No – I mean O LORDY I feel guilty for eating that cookie… that pasta… that delicious, yeasty, yielding, substantial, magnificent, crusty, drool-inducing dinner roll.

All right. I mean I am TRYING to feel guilty about the dinner roll. Not having much success (in fact, plotting how I can score the last one in the basket before someone else does), but still trying. Still whispering “Zinc, zinc, zinc, don’t eat sugar, sugar will use up all my zinc” like a magical incantation. (It is as effective as whispering “wingardium leviosa,” if you must know, but I keep trying anyway.)

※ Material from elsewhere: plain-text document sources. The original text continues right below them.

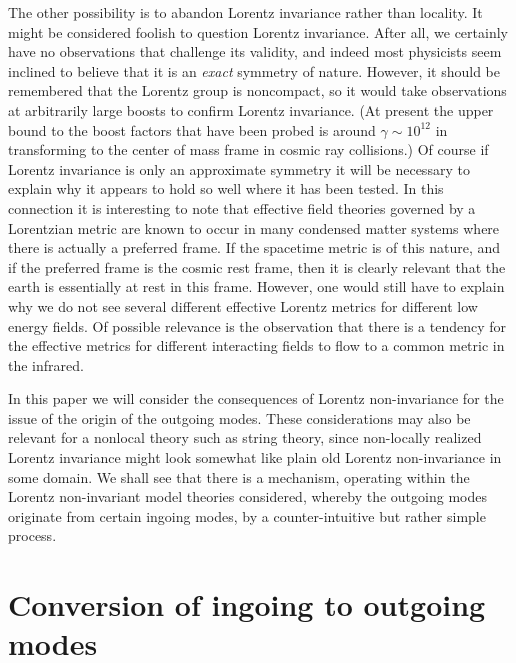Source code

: \documentclass[12pt]{article}
\begin{document}
The other possibility is to abandon Lorentz invariance rather than
locality.  It might be considered foolish to question Lorentz
invariance.  After all, we certainly have no observations that
challenge its validity, and indeed most physicists seem inclined to
believe that it is an {\it exact} symmetry of nature.  However, it
should be remembered that the Lorentz group is noncompact, so it would
take observations at arbitrarily large boosts to confirm Lorentz
invariance. (At present the upper bound to the boost factors that have
been probed is around $\gamma\sim 10^{12}$ in transforming to the
center of mass frame in cosmic ray collisions.) Of course if Lorentz
invariance is only an approximate symmetry it will be necessary to
explain why it appears to hold so well where it has been tested.  In
this connection it is interesting to note that effective field theories
governed by a Lorentzian metric are known to occur in many condensed
matter systems where there is actually a preferred frame. If the
spacetime metric is of this nature, and if the preferred frame is the
cosmic rest frame, then it is clearly relevant that the earth is
essentially at rest in this frame.  However, one would still have to
explain why we do not see several different effective Lorentz metrics
for different low energy fields. Of possible relevance is the
observation\cite{ChadNiel,NielNino} that there is a tendency for the
effective metrics for different interacting fields to flow to a common
metric in the infrared.

In this paper we will consider the consequences of Lorentz
non-invariance for the issue of the origin of the outgoing modes. These
considerations may also be relevant for a nonlocal theory such as
string theory, since non-locally realized Lorentz invariance might look
somewhat like plain old Lorentz non-invariance in some domain. We shall
see that there is a mechanism, operating within the Lorentz
non-invariant model theories considered, whereby the outgoing modes
originate from certain ingoing modes, by a counter-intuitive but rather
simple process.


\section{Conversion of ingoing to outgoing modes}
\end{document}
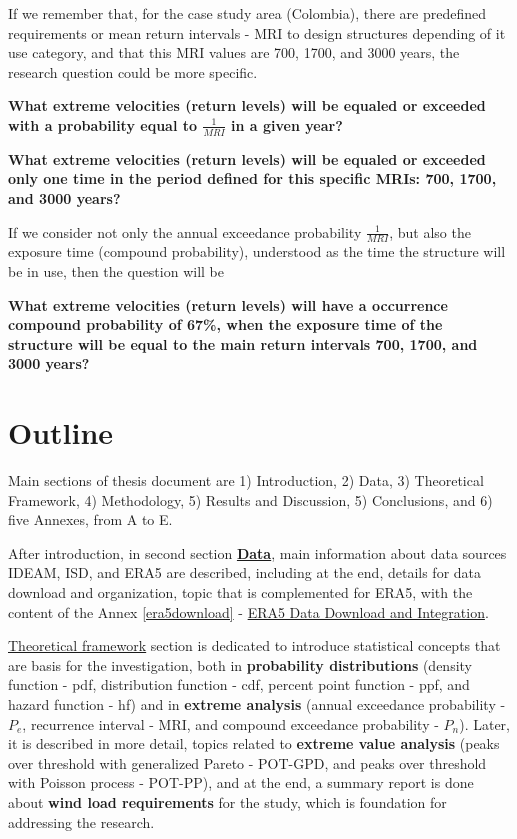 \documentclass[12pt,oneside]{reedthesis}
\begin{document}
If we remember that, for the case study area (Colombia), there are predefined requirements or mean return intervals - MRI to design structures depending of it use category, and that this MRI values are 700, 1700, and 3000 years, the research question could be more specific.

\textbf{What extreme velocities (return levels) will be equaled or exceeded with a probability equal to \(\frac{1}{MRI}\) in a given year?}

\textbf{What extreme velocities (return levels) will be equaled or exceeded only one time in the period defined for this specific MRIs: 700, 1700, and 3000 years?}

If we consider not only the annual exceedance probability \(\frac{1}{MRI}\), but also the exposure time (compound probability), understood as the time the structure will be in use, then the question will be

\textbf{What extreme velocities (return levels) will have a occurrence compound probability of 67\%, when the exposure time of the structure will be equal to the main return intervals 700, 1700, and 3000 years?}

\hypertarget{outline}{%
\section{Outline}\label{outline}}

Main sections of thesis document are 1) Introduction, 2) Data, 3) Theoretical Framework, 4) Methodology, 5) Results and Discussion, 5) Conclusions, and 6) five Annexes, from A to E.

After introduction, in second section \textbf{\protect\hyperlink{rmd-data}{Data}}, main information about data sources IDEAM, ISD, and ERA5 are described, including at the end, details for data download and organization, topic that is complemented for ERA5, with the content of the Annex \ref{era5download} - \protect\hyperlink{era5download}{ERA5 Data Download and Integration}.

\protect\hyperlink{rmd-thefra}{Theoretical framework} section is dedicated to introduce statistical concepts that are basis for the investigation, both in \textbf{probability distributions} (density function - pdf, distribution function - cdf, percent point function - ppf, and hazard function - hf) and in \textbf{extreme analysis} (annual exceedance probability - \(P_e\), recurrence interval - MRI, and compound exceedance probability - \(P_n\)). Later, it is described in more detail, topics related to \textbf{extreme value analysis} (peaks over threshold with generalized Pareto - POT-GPD, and peaks over threshold with Poisson process - POT-PP), and at the end, a summary report is done about \textbf{wind load requirements} for the study, which is foundation for addressing the research.
\end{document}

But the one good-health weapon I seem to be able to hold onto (at least so far) is my HEP – the Home Exercise Program. Last night, filled to the brim with pho (Vietnamese noodle soup – “noodle” being the carbohydrate no-no) and cup after cup of tea (in which I put no sugar, but caffeine drags hydration out of you and so is also a no-no for me) (Chip says – if you drink 8 ounces of something with caffeine, not only does that not count to your 100-ounce water goal per day; you also have to REPLACE it before you can continue to strive for the goal)

(Hang on – I need a new paragraph. Yes, in mid-thought. Deal. Here’s the water rule – do you remember? Take your weight – divide by two – that’s the number of ounces of water you need to drink every day. High limit is 100 ounces, so because I weigh 230, I need to drink 100 ounces. If I drink 8 ounces of tea (and when I drink tea, I drink a lot more than 8 ounces at a sitting), then I have to drink 108 ounces of water plus the tea… and since the max is 100, if I drink tea, then there’s no way I can reach my goal. Not for another 30 pounds or so.)

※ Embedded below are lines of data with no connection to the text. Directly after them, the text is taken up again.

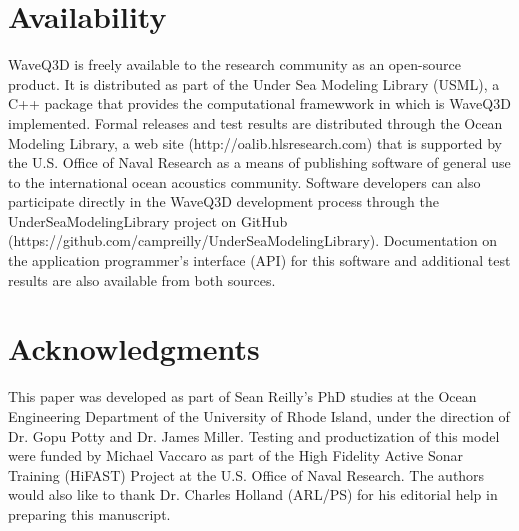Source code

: \documentclass{ws-jca}
\begin{document}
\section{Availability}

WaveQ3D is freely available to the research community as an open-source product.  It is distributed as part of the Under Sea Modeling Library (USML), a C++ package that provides the computational framewwork in which is WaveQ3D implemented.  Formal releases and test results are distributed through the Ocean Modeling Library, a web site (http://oalib.hlsresearch.com) that is supported by the U.S. Office of Naval Research as a means of publishing software of general use to the international ocean acoustics community.  Software developers can also participate directly in the WaveQ3D development process through the UnderSeaModelingLibrary project on GitHub (https://github.com/campreilly/UnderSeaModelingLibrary).  Documentation on the application programmer's interface (API) for this software and additional test results are also available from both sources.

\section*{Acknowledgments}

This paper was developed as part of Sean Reilly's PhD studies at the Ocean Engineering Department of the University of Rhode Island, under the direction of Dr. Gopu Potty and Dr. James Miller. Testing and productization of this model were funded by Michael Vaccaro as part of the High Fidelity Active Sonar Training (HiFAST) Project at the U.S. Office of Naval Research. The authors would also like to thank Dr. Charles Holland (ARL/PS) for his editorial help in preparing this manuscript.
\end{document}
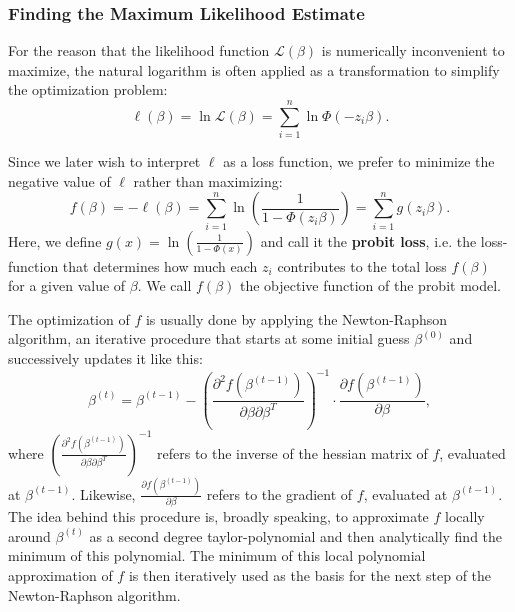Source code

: \subsubsection{Finding the Maximum Likelihood Estimate}

For the reason that the likelihood function $\mathcal{L}(\beta)$ is
numerically inconvenient to maximize, the natural logarithm is often
applied as a transformation to simplify the optimization problem:
\begin{equation}
    \ell(\beta) = \ln \mathcal{L}(\beta) = \sum_{i=1}^n \ln \Phi(- z_i \beta).
\end{equation}

\noindent Since we later wish to interpret $\ell$ as a loss function, we prefer
to minimize the negative value of $\ell$ rather than maximizing:
\begin{equation}
    f(\beta) = -\ell(\beta)
    = \sum_{i=1}^n \ln \left( \frac{1}{1 - \Phi(z_i \beta)} \right)
    = \sum_{i=1}^n g(z_i \beta).
\end{equation}
Here, we define $g(x) = \ln \left(\frac{1}{1 - \Phi(x)}\right)$
and call it the \textbf{probit loss}, i.e. the loss-function that
determines how much each $z_i$ contributes to the total loss $f(\beta)$
for a given value of $\beta$.
We call $f(\beta)$ the objective function of the probit model.

The optimization of $f$ is usually done by applying the
Newton-Raphson algorithm, an iterative procedure that
starts at some initial guess $\beta^{(0)}$ and successively
updates it like this:
\begin{equation}
    \beta^{(t)} = \beta^{(t-1)} - \left(\frac{\partial^2f(\beta^{(t-1)})}{\partial\beta\partial\beta^T}\right)^{-1}
    \cdot \frac{\partial f(\beta^{(t-1)})}{\partial\beta},
\end{equation}
where $\left(\frac{\partial^2f(\beta^{(t-1)})}{\partial\beta\partial\beta^T}\right)^{-1}$
refers to the inverse of the hessian matrix of $f$, evaluated at
$\beta^{(t-1)}$. Likewise, $\frac{\partial f(\beta^{(t-1)})}{\partial\beta}$
refers to the gradient of $f$, evaluated at $\beta^{(t-1)}$.
The idea behind this procedure is, broadly speaking, to approximate
$f$ locally around $\beta^{(t)}$ as a second degree taylor-polynomial and then
analytically find the minimum of this polynomial. The minimum of this
local polynomial approximation of $f$ is then
iteratively used as the basis for the next step of the
Newton-Raphson algorithm.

(Maybe I don’t weigh 230 any more. Barbara persuaded me to stop weighing myself obsessively, so I am free to imagine I weigh a breath-taking 229 – or fear I weigh a back-sliding 231. See why weighing myself is a bad idea??)

(Yes, this is a second parenthetical thought in the middle of the same sentence. Really messy, writing-wise. I shall begin the interrupted sentence again so you don’t get lost.)

Last night, filled to the brim with pho and tea, I still managed to roll out my yoga mat and slosh my way through my HEP. I figured – I’ll do it badly, but at least I’ll do it. And then, of course, I found I had the oomph left to do it more or less correctly after all.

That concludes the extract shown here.